Airbus and Boeing ramp up aviation decarbonisation deals
Aircraft makers Airbus and Boeing have both signed (separate) partnerships to accelerate aviation decarbonisation.
Airbus signed two different deals in the past week: today (July 24), the French manufacturer announced an investment in LanzaJet, a US company that produces Sustainable Aviation Fuel (SAF) from low-carbon ethanol.
LanzaJet is about to launch commercial-scale production of ethanol-to-SAF at a plant in the US, which it hopes will serve as a blueprint to scale SAF production. Airbus’ investment aims to support the development of Alcohol-to-Jet (ATJ), one of the pathways explored by the aviation industry to accelerate SAF production.
“Sustainable aviation fuels are one of the most important levers available to decarbonise aviation, but their production is still limited. This important partnership with LanzaJet underlines the importance of new technologies and cross-sector collaboration to achieve net-zero CO2 emissions by 2050," said Julie Kitcher, Chief Sustainability Officer at Airbus.
Just two days ago, the French aircraft maker also signed a partnership with Airports Council International (ACI) World to collaborate on SAF, hydrogen technologies, advanced air mobility, operations efficiency, and aircraft noise management practices.
Boeing supports SAF production from sewage waste
Meanwhile, Boeing has partnered with aviation sustainability investment firm Clear Sky to accelerate SAF production and flight decarbonisation.
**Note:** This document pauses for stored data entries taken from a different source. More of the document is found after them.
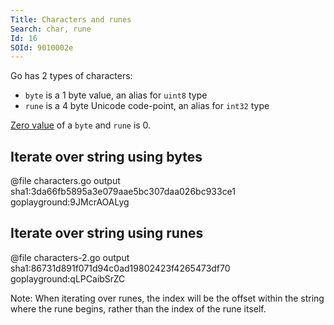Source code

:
 ```yaml
---
Title: Characters and runes
Search: char, rune
Id: 16
SOId: 9010002e
---
```


Go has 2 types of characters:

* `byte` is a 1 byte value, an alias for `uint8` type
* `rune` is a 4 byte Unicode code-point, an alias for `int32` type

[Zero value](29) of a `byte` and `rune` is 0.

## Iterate over string using bytes

@file characters.go output sha1:3da66fb5895a3e079aae5bc307daa026bc933ce1 goplayground:9JMcrAOALyg

## Iterate over string using runes

@file characters-2.go output sha1:86731d891f071d94c0ad19802423f4265473df70 goplayground:qLPCaibSrZC

Note: When iterating over runes, the index will be the offset within the string where the rune begins, rather than the index of the rune itself.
Their first investment will support Firefly Green Fuels, a UK startup that transforms sewage waste feedstock into SAF through a process using heat and high pressure to convert waste into biocrude oil and biochar.
The company estimates that SAF produced from this feedstock reduces lifecycle CO2 emissions by more than 90% compared to traditional petroleum jet fuel.
Through the partnership, Boeing will also provide training and direction and facilitate testing to accelerate the qualification of this new route to SAF.
“SAF offers the greatest opportunity to decarbonise aviation, and the industry’s collective challenge of bringing it to scale globally requires new sustainable pathways,” said Brian Moran, Boeing’s Chief Sustainability Officer. “Firefly’s technology holds transformative potential as the SAF feedstock, sewage waste, is accessible in all regions of the globe.”
The agreement between Boeing and Clear Sky will also see them cooperate on other decarbonisation solutions, including alternative propulsion, carbon removal and advanced materials and recycling.
SAF still represents only 0.1% of global jet fuel use, though airlines and corporate customers are all trying to support a production ramp-up: in April, the Sustainable Aviation Buyers Alliance (SABA) announced US$200 million worth of sustainable aviation fuel certificate purchase agreements aiming to support the scale-up of clean fuel technologies.